* Exercise prompt
Gather each line containing the string "global" from these entries.

· · ·

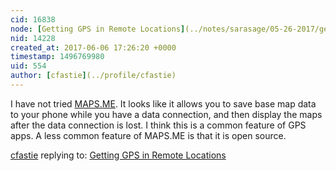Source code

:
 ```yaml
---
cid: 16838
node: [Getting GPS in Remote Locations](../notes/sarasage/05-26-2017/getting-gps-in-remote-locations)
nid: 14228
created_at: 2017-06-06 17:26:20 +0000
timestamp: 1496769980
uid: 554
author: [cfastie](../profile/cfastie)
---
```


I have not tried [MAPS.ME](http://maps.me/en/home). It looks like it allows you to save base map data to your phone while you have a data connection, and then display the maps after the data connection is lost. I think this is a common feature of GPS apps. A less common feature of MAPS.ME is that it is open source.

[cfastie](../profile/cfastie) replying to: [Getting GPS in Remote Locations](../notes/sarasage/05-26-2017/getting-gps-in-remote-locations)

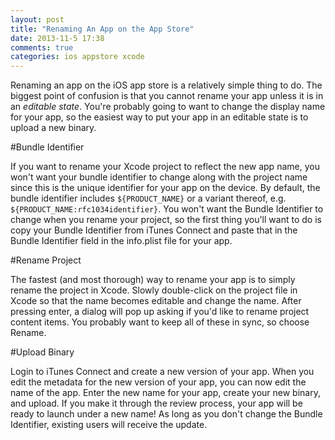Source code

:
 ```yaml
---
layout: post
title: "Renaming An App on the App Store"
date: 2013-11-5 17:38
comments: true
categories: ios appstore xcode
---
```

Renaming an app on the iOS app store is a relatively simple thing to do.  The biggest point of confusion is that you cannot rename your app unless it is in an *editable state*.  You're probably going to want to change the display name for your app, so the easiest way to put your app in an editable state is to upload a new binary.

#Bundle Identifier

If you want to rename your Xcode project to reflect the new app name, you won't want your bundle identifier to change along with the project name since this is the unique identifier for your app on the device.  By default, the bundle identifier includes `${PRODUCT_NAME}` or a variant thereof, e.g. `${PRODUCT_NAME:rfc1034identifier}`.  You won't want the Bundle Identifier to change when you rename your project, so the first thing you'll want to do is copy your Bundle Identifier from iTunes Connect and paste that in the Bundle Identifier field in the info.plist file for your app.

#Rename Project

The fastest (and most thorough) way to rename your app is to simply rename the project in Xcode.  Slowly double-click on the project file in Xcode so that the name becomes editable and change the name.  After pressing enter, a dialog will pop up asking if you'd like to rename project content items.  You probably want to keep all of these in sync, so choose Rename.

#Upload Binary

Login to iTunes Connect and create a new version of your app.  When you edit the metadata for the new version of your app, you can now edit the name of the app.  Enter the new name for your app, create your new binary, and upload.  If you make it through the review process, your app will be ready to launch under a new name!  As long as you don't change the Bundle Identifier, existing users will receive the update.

· · ·

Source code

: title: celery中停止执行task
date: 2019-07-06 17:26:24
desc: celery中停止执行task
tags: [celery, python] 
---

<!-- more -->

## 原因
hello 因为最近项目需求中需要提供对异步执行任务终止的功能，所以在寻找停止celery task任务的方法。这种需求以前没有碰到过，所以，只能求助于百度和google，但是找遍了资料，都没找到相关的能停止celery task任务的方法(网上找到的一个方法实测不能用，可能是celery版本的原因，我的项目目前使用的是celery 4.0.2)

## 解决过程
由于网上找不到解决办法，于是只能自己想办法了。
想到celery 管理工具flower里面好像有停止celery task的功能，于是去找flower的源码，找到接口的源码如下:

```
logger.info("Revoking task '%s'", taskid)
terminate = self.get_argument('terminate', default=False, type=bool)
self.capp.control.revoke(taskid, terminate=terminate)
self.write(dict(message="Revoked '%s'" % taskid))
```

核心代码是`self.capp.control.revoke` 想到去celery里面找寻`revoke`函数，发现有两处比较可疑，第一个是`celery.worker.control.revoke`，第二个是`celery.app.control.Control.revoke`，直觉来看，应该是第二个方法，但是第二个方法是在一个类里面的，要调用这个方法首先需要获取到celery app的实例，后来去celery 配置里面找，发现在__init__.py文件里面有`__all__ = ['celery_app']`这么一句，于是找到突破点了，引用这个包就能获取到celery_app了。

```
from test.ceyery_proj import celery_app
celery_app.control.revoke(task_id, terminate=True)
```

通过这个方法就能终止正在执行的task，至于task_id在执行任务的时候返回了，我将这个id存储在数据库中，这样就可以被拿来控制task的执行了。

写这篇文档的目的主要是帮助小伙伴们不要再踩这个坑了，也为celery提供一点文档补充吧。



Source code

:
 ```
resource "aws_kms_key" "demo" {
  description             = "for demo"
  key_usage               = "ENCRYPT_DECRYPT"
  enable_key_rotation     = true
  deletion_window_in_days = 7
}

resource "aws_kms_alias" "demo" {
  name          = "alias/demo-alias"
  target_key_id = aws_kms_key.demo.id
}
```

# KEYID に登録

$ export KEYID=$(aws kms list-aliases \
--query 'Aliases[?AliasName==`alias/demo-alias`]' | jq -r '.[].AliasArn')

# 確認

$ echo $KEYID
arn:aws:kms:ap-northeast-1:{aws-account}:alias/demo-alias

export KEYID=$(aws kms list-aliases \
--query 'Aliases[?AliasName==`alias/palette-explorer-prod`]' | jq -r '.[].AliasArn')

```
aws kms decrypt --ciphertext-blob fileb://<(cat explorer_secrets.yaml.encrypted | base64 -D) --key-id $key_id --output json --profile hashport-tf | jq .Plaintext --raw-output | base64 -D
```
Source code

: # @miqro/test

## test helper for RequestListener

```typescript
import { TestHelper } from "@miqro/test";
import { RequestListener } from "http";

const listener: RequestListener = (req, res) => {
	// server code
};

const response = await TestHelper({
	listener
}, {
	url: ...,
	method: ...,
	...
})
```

· · ·

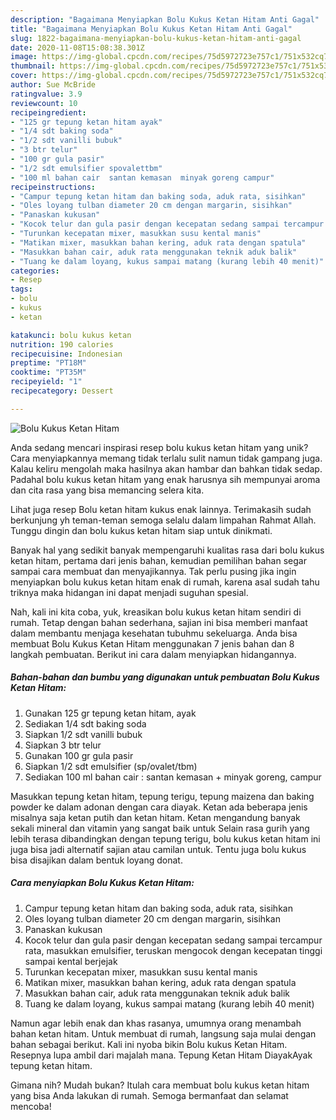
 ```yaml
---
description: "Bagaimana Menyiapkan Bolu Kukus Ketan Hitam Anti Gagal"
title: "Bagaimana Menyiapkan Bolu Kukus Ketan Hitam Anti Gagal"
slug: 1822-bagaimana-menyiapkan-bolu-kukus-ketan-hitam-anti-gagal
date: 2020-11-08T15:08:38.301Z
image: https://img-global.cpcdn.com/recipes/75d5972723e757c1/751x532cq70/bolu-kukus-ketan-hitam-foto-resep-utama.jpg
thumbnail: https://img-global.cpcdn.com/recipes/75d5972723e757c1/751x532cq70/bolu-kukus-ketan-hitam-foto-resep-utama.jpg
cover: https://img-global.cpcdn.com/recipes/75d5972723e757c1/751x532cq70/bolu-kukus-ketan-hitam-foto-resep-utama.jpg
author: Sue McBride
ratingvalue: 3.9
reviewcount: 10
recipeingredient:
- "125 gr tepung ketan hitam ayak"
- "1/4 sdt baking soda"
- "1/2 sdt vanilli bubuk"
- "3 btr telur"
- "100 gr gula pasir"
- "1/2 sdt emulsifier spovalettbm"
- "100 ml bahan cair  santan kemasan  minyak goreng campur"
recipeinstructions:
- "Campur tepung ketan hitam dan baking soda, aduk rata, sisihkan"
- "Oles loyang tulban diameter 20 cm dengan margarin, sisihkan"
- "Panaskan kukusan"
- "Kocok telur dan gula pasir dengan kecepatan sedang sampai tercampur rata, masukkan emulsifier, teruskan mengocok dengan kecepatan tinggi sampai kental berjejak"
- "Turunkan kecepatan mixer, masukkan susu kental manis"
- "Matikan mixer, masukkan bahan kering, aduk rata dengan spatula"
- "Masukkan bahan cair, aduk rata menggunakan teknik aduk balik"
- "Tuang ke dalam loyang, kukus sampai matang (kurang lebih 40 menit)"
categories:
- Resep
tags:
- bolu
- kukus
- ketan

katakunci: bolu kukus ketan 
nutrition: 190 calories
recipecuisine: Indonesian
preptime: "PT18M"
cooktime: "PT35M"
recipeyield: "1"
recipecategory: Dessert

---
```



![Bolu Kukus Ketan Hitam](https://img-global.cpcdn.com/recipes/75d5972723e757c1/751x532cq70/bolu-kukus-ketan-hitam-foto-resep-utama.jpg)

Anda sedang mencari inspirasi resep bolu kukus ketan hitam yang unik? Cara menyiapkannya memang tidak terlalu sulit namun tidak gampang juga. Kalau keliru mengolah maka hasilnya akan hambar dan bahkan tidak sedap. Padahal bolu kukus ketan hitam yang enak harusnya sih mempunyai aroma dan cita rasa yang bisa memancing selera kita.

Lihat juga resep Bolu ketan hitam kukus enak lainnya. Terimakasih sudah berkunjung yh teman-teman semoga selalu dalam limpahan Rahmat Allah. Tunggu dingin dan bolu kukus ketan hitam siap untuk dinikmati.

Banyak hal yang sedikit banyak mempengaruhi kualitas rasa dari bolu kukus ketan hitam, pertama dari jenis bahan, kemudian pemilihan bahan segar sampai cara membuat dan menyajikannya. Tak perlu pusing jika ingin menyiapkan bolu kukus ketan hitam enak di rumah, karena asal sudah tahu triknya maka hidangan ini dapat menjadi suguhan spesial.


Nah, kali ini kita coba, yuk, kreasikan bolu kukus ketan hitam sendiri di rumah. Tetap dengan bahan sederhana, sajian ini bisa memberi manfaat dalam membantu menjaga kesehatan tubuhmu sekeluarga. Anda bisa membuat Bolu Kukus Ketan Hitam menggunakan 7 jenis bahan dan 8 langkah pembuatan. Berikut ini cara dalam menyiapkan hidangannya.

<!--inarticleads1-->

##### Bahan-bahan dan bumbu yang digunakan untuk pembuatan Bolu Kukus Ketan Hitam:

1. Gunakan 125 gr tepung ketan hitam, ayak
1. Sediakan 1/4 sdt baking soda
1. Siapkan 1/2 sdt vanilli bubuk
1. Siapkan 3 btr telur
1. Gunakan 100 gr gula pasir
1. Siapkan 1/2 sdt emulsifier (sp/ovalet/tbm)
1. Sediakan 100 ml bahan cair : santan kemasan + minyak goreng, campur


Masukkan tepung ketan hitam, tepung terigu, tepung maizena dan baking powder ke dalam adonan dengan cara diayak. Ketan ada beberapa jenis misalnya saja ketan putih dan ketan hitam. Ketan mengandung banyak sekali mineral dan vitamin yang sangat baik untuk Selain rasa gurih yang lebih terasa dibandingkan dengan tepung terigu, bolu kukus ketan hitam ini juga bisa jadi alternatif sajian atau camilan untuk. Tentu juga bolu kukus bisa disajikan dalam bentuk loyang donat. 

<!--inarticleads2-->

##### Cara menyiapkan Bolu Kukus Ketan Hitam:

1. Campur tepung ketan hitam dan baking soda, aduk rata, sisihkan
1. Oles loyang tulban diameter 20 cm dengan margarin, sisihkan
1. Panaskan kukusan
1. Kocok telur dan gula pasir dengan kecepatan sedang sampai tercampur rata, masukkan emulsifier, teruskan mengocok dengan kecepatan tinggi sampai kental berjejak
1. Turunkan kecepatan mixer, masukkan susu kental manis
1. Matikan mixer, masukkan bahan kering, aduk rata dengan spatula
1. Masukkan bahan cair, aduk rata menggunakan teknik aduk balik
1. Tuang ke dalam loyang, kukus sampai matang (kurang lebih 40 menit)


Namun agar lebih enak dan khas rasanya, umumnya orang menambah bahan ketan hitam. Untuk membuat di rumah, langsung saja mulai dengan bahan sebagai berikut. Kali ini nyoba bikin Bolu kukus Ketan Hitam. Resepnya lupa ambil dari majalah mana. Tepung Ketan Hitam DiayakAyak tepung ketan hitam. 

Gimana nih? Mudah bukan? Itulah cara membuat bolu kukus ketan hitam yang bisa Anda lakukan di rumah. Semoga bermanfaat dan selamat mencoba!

· · ·

* Exercise response
image: https://img-global.cpcdn.com/recipes/75d5972723e757c1/751x532cq70/bolu-kukus-ketan-hitam-foto-resep-utama.jpg
thumbnail: https://img-global.cpcdn.com/recipes/75d5972723e757c1/751x532cq70/bolu-kukus-ketan-hitam-foto-resep-utama.jpg
cover: https://img-global.cpcdn.com/recipes/75d5972723e757c1/751x532cq70/bolu-kukus-ketan-hitam-foto-resep-utama.jpg
![Bolu Kukus Ketan Hitam](https://img-global.cpcdn.com/recipes/75d5972723e757c1/751x532cq70/bolu-kukus-ketan-hitam-foto-resep-utama.jpg)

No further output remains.